Читаем Софийские рассказы полностью

Слово «индивидуально», кажется, внушало ему уважение. Этим словом бай Стоян периодически закрывал рот скептику, сколько бы раз ни возникал спор между ними по каким бы то ни было вопросам. «Все индивидуально», — говорил он и этим заканчивал спор.

Так было и в тот вечер. Мы завернулись в одеяла и тряпье, потому что в помещении все еще не топили, хотя уже наступил ноябрь. Сосед-скептик сразу захрапел, а я и бай Стоян бодрствовали, но не говорили ни слова, боясь разбудить тех, кто уже спал возле нас.

Долго мы молчали, погруженные в свои мысли, казалось, испуганные тем, что ждало нас, — сроком, который нам предстояло отбыть в этой тюрьме, среди побеленных известью, бездушных стен, под светом электрических лампочек, засиженных мухами и ослепивших наши глаза и души.

Вдруг бай Стоян сказал шепотом:

— Земляк!

— Что скажешь, бай Стоян?

— Сегодня раздавали письма?

— Раздавали.

— Ты получил?

— Получил.

Он перевернулся на спину, лицом к электрической лампочке, и, глядя на мошек, которые кружились вокруг нее, спросил рассеянно:

— Это комары, что ли?

— Комары!

— Как так, глубокой осенью — и комары?..

— Вот так, бывает, — успокоил я его, надеясь, что он не вспомнит больше о письмах. Но он снова заговорил о них, спросил, когда их раздавали и почему он не слышал своего имени. Я ответил ему, что писем было совсем мало и поэтому имена не выкрикивали, как обычно. Письма получили только я и еще два-три человека из соседнего помещения.

— Чудно! — вздохнул он. — Бонка аккуратная, не может быть, чтобы она не послала мне письма.

— Цензура, видимо, его задержала, — продолжал я, стараясь успокоить его, — особенно если она писала что-нибудь о стачке содержателей гостиниц.

— Их стачка закончилась, но ты прав. Бонка очень остра на язык. Кто знает, чего она там понаписала?

— Достаточно только упомянуть слово «стачка», и готово!

— Да, это так. А в твоем письме было ли что-нибудь такое?

— Нет, обыкновенное письмо…

— От любимой, что ли?

— Да, вроде бы…

— Почему «вроде бы»?

— Она еще ученица… Состоит в марксистско-ленинском кружке, но очень осторожна… Она пользуется аллегориями и другими подобными вещами…
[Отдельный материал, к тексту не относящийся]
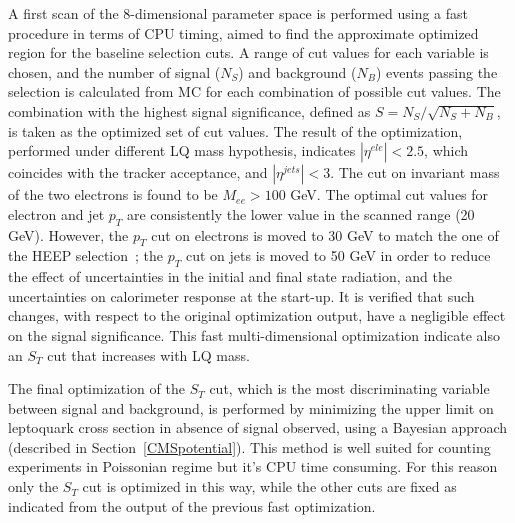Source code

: A first scan of the 8-dimensional parameter space is performed using a fast procedure in terms of CPU timing, 
aimed to find the approximate optimized region for the baseline selection cuts.
A range of cut values for each variable is chosen, and the number of signal ($N_S$) 
and background ($N_B$) events passing the selection is calculated from MC for each combination 
of possible cut values. The combination with the highest signal significance, 
defined as $S = N_S/\sqrt{N_S+N_B}$, is taken as the optimized set of cut values. %
The result of the optimization, performed under different LQ mass hypothesis, 
indicates $|\eta^{ele}|<2.5$, which coincides with the tracker acceptance,
and $|\eta^{jets}|<3$. The cut on invariant mass of the two electrons is found to be $M_{ee}>100$ GeV. The 
optimal cut values for electron and jet $p_T$ are consistently the lower value in the scanned range 
(20 GeV). However, the $p_{T}$ cut on electrons is moved to 30 GeV to match the one of the HEEP 
selection~\cite{HEEPNOTE}; %
the $p_{T}$ cut on jets is moved to 50 GeV in order to reduce the effect 
of uncertainties in the initial and final state radiation, and the uncertainties 
on calorimeter response at the start-up. It is verified that such changes, with respect to the original 
optimization output, have a negligible effect on the signal significance. 
This fast multi-dimensional optimization indicate also an $S_T$ cut 
that increases with LQ mass. 

The final optimization of the $S_T$ cut, which is the most discriminating variable between signal and background, 
is performed by minimizing the upper limit on leptoquark cross section in absence of signal observed, 
using a Bayesian approach (described in Section~\ref{CMSpotential}). 
This method is well suited for counting experiments in Poissonian regime but it's CPU time consuming. 
For this reason only the $S_T$ cut is optimized in this way, while the other cuts are fixed as indicated from 
the output of the previous fast optimization.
— Вот как? — Он посмотрел на меня с необыкновенным удивлением. — А что это такое — «аллегории»?

— Термин… Из литературы…

— Ты можешь мне его прочесть?

— Чего… термин? — не понял я.

— Не термин, а письмо.

Такого предложения я не ожидал. Прочесть любовное письмо ученицы казалось мне непочтенным делом и в известном смысле предательством. Но бай Стоян не сводил с меня настойчивого взгляда и достаточно неуклюже объяснил:

— Хочу показать Бонке, как писать мне, чтобы ее письма проходили через цензуру. Она грамотная, но слишком прямая, чтобы их обмануть… У нее что на уме, то и на языке…

— Да, тут нужен эзоповский язык! — сказал я и отвернулся, чтобы прекратить разговор.
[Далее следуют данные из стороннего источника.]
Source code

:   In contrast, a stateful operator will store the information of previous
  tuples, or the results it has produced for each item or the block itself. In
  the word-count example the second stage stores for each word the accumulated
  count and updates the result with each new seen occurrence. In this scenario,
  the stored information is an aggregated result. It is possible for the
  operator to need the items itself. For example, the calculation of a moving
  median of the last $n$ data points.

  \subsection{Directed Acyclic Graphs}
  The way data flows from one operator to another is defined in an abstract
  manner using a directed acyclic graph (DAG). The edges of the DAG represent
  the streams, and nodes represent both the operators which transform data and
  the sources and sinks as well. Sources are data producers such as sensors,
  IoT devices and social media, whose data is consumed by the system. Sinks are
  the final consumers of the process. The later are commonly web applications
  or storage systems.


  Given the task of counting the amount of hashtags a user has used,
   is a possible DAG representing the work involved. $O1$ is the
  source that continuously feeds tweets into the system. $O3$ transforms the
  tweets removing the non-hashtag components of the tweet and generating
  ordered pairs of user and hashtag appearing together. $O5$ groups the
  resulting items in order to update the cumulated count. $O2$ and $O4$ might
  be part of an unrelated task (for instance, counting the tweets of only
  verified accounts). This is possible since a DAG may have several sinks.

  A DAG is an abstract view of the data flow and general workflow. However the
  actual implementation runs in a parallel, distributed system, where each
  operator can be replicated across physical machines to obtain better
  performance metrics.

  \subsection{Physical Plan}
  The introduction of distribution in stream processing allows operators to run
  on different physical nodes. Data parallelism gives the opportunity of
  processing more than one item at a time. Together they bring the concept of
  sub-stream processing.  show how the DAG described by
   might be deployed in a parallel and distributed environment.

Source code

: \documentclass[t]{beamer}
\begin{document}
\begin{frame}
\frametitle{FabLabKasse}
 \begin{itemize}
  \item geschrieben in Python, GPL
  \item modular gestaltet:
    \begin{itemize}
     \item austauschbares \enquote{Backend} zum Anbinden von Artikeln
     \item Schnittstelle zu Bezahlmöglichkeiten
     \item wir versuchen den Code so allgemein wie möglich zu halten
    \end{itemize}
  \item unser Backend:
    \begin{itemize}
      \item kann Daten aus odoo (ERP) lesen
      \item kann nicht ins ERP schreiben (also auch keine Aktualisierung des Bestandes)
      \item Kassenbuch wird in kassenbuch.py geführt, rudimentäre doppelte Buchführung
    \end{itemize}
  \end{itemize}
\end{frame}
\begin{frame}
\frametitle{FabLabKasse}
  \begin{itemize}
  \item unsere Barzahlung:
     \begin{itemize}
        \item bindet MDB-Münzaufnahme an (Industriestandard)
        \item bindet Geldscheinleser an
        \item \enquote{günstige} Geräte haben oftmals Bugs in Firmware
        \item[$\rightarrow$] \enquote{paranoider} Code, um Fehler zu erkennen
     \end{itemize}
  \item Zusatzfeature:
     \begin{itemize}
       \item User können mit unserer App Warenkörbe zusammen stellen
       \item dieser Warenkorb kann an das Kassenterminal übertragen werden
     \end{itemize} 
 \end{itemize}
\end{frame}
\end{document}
Однако слова «эзоповский язык» совсем прогнали сон из глаз бедного человека. Бай Стоян долго вздыхал, вертелся на тюфяке, так что солома шуршала под ним. И только на следующий день он спросил меня, что такое «эзоповский язык». С наивной словоохотливостью я подробно объяснил ему. Он выслушал меня внимательно, но от своего намерения узнать, что пишет моя ученица, не отказался. Пришлось мне прочесть ему:

— «…Милый мой Вабассо, дорогое мое сердечко! Здесь у нас, как и повсюду, уже наступило царство холодной и дождливой осени. Изморозь покрыла листья деревьев и траву. Мороз сковал землю. Скоро выпадет и снег. Злые охотники тронутся по лесам и полям искать добычу. Ружейные выстрелы сотрясут долины. Где приклонишь ты свою голову? Целыми днями и ночами буду думать о тебе, мой Вабассо!»
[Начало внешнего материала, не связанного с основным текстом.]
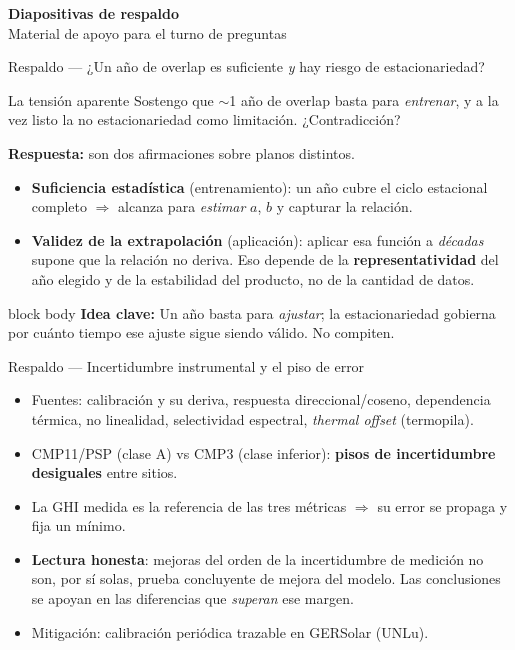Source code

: \documentclass[aspectratio=169,11pt]{beamer}
\newcommand{\clave}[1]{%
  \begin{beamercolorbox}[wd=\linewidth,sep=6pt,rounded=true]{block body}%
    \footnotesize\textbf{\color{primary}Idea clave: }#1%
  \end{beamercolorbox}}
\begin{document}
\begin{frame}[plain]
  \centering\vfill
  {\color{primary}\Large\bfseries Diapositivas de respaldo}\\[0.4em]
  {\color{midgray}\footnotesize Material de apoyo para el turno de preguntas}
  \vfill
\end{frame}

\begin{frame}{Respaldo — ¿Un año de overlap es suficiente \emph{y} hay riesgo de estacionariedad?}
  \footnotesize
  \begin{block}{La tensión aparente}
    \scriptsize Sostengo que $\sim$1 año de overlap basta para \emph{entrenar}, y a la vez listo la no estacionariedad como limitación. ¿Contradicción?
  \end{block}
  \textbf{Respuesta:} son dos afirmaciones sobre planos distintos.
  \begin{itemize}
    \item \textbf{Suficiencia estadística} (entrenamiento): un año cubre el ciclo estacional completo $\Rightarrow$ alcanza para \emph{estimar} $a$, $b$ y capturar la relación.
    \item \textbf{Validez de la extrapolación} (aplicación): aplicar esa función a \emph{décadas} supone que la relación no deriva. Eso depende de la \textbf{representatividad} del año elegido y de la estabilidad del producto, no de la cantidad de datos.
  \end{itemize}
  \clave{Un año basta para \emph{ajustar}; la estacionariedad gobierna por cuánto tiempo ese ajuste sigue siendo válido. No compiten.}
\end{frame}

\begin{frame}{Respaldo — Incertidumbre instrumental y el piso de error}
  \scriptsize
  \begin{itemize}
    \item Fuentes: calibración y su deriva, respuesta direccional/coseno, dependencia térmica, no linealidad, selectividad espectral, \emph{thermal offset} (termopila).
    \item CMP11/PSP (clase A) vs CMP3 (clase inferior): \textbf{pisos de incertidumbre desiguales} entre sitios.
    \item La GHI medida es la referencia de las tres métricas $\Rightarrow$ su error se propaga y fija un mínimo.
    \item \textbf{Lectura honesta}: mejoras del orden de la incertidumbre de medición no son, por sí solas, prueba concluyente de mejora del modelo. Las conclusiones se apoyan en las diferencias que \emph{superan} ese margen.
    \item Mitigación: calibración periódica trazable en GERSolar (UNLu).
  \end{itemize}
\end{frame}
\end{document}
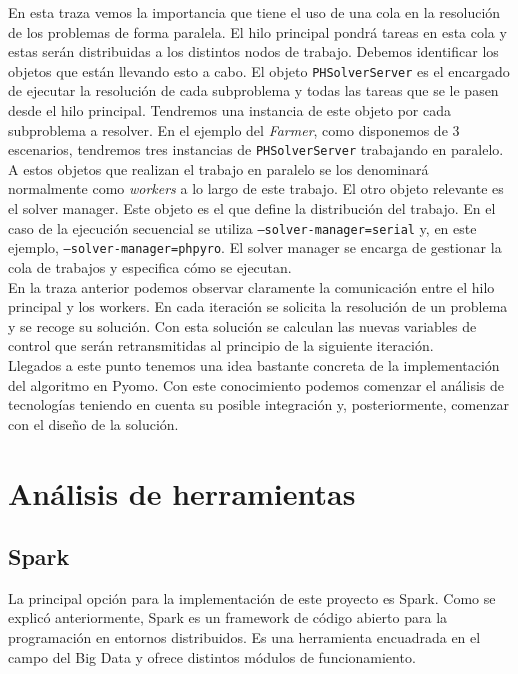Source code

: En esta traza vemos la importancia que tiene el uso de una cola en la resolución de los problemas de forma paralela. El hilo principal pondrá tareas en esta cola y estas serán distribuidas a los distintos nodos de trabajo. Debemos identificar los objetos que están llevando esto a cabo. El objeto \texttt{PHSolverServer} es el encargado de ejecutar la resolución de cada subproblema y todas las tareas que se le pasen desde el hilo principal. Tendremos una instancia de este objeto por cada subproblema a resolver. En el ejemplo del \textit{Farmer}, como disponemos de 3 escenarios, tendremos tres instancias de \texttt{PHSolverServer} trabajando en paralelo. A estos objetos que realizan el trabajo en paralelo se los denominará normalmente como \textit{workers} a lo largo de este trabajo. El otro objeto relevante es el solver manager. Este objeto es el que define la distribución del trabajo. En el caso de la ejecución secuencial se utiliza \texttt{--solver-manager=serial} y, en este ejemplo, \texttt{--solver-manager=phpyro}. El solver manager se encarga de gestionar la cola de trabajos y especifica cómo se ejecutan.\\

En la traza anterior podemos observar claramente la comunicación entre el hilo principal y los workers. En cada iteración se solicita la resolución de un problema y se recoge su solución. Con esta solución se calculan las nuevas variables de control que serán retransmitidas al principio de la siguiente iteración. \\

Llegados a este punto tenemos una idea bastante concreta de la implementación del algoritmo en Pyomo. Con este conocimiento podemos comenzar el análisis de tecnologías teniendo en cuenta su posible integración y, posteriormente, comenzar con el diseño de la solución.

\section{Análisis de herramientas}
\label{sec:herramientasAlternativas}

\subsection{Spark}


La principal opción para la implementación de este proyecto es Spark. Como se explicó anteriormente, Spark es un framework de código abierto para la programación en entornos distribuidos. Es una herramienta encuadrada en el campo del Big Data y ofrece distintos módulos de funcionamiento.\\


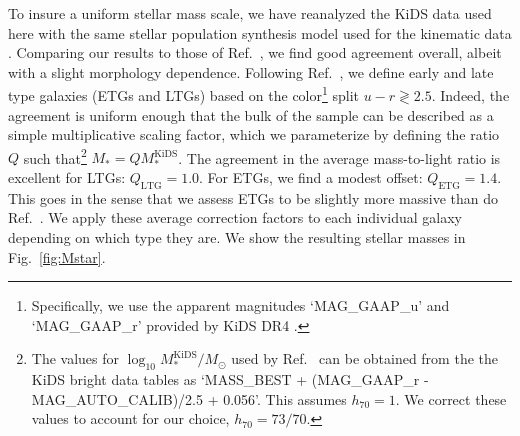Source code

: \documentclass[a4paper,11pt]{article}
\begin{document}
To insure a uniform stellar mass scale, we have reanalyzed the KiDS data used here with the same stellar population synthesis model \citep{Schombert2014} used for the kinematic data \citep{Lelli2017b}. Comparing our results to those of Ref.~\cite{Brouwer2021}, we find good agreement overall, albeit with a slight morphology dependence. Following Ref.~\cite{Brouwer2021}, we define early and late type galaxies (ETGs and LTGs) based on the color\footnote{Specifically, we use the apparent magnitudes `MAG\_GAAP\_u' and `MAG\_GAAP\_r' provided by KiDS DR4 \citep{Kuijken2019}.}  split $u-r \gtrless 2.5$. Indeed, the agreement is uniform enough that the bulk of the sample can be described as a simple multiplicative scaling factor, which we parameterize by defining the ratio $Q$ such that\footnote{
  The values for $\log_{10} M_\ast^{\mathrm{KiDS}}/M_\odot$ used by Ref.~\cite{Brouwer2021} can be obtained from the the KiDS bright data tables as `MASS\_BEST + (MAG\_GAAP\_r - MAG\_AUTO\_CALIB)/2.5 + 0.056'.
  This assumes $h_{70} = 1$.
  We correct these values to account for our choice, $h_{70} = 73/70$.
} $M_\ast = Q M_\ast^{\mathrm{KiDS}}$.
The agreement in the average mass-to-light ratio is excellent for LTGs: $Q_{\mathrm{LTG}}=1.0$.
For ETGs, we find a modest offset: $Q_{\mathrm{ETG}} = 1.4$. This goes in the sense that we assess ETGs to be slightly more massive than do Ref.~\cite{Brouwer2021}.
We apply these average correction factors to each individual galaxy depending on which type they are.
We show the resulting stellar masses in Fig.~\ref{fig:Mstar}.
\end{document}
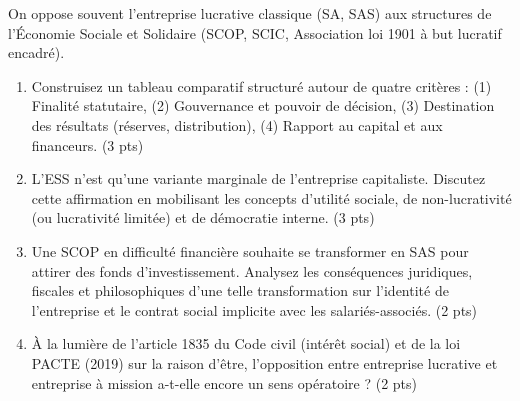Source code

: \documentclass[11pt]{article}
\begin{document}
\begin{exercice}
On oppose souvent l'entreprise lucrative classique (SA, SAS) aux structures de l'Économie Sociale et Solidaire (SCOP, SCIC, Association loi 1901 à but lucratif encadré).
\begin{enumerate}
    \item Construisez un tableau comparatif structuré autour de quatre critères : (1) Finalité statutaire, (2) Gouvernance et pouvoir de décision, (3) Destination des résultats (réserves, distribution), (4) Rapport au capital et aux financeurs. (3 pts)
    \item \og{}L'ESS n'est qu'une variante marginale de l'entreprise capitaliste\fg{}. Discutez cette affirmation en mobilisant les concepts d'utilité sociale, de non-lucrativité (ou lucrativité limitée) et de démocratie interne. (3 pts)
    \item Une SCOP en difficulté financière souhaite se transformer en SAS pour attirer des fonds d'investissement. Analysez les conséquences juridiques, fiscales et philosophiques d'une telle transformation sur l'identité de l'entreprise et le contrat social implicite avec les salariés-associés. (2 pts)
    \item À la lumière de l'article 1835 du Code civil (intérêt social) et de la loi PACTE (2019) sur la \og{}raison d'être\fg{}, l'opposition entre \og{}entreprise lucrative\fg{} et \og{}entreprise à mission\fg{} a-t-elle encore un sens opératoire ? (2 pts)
\end{enumerate}
\end{exercice}
\end{document}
Я продолжал читать монотонным шепотом, чтобы меня не слышали другие, а бай Стоян затаил дыхание и немного испуганно слушал меня. И далее в письме рассказывалось об осени и зиме, о морозе, сковавшем землю, о несчастном Вабассо, который бегает с холма на холм и нигде не может приклонить голову. После долгих и отчаянных попыток Вабассо находит спасение и защиту у кроликов, организовавших свой коллектив. Там он и получает «розовый листочек», который согревает бедного Вабассо своей нежностью. В конце письма следовали отрывки из поэмы Лонгфелло и неизменная подпись: «Вечно твоя Чио-Чио-сан!»

Прочитав до конца любовное письмо, я сложил его несколько раз и спрятал в потайной карманчик под подкладку одежды.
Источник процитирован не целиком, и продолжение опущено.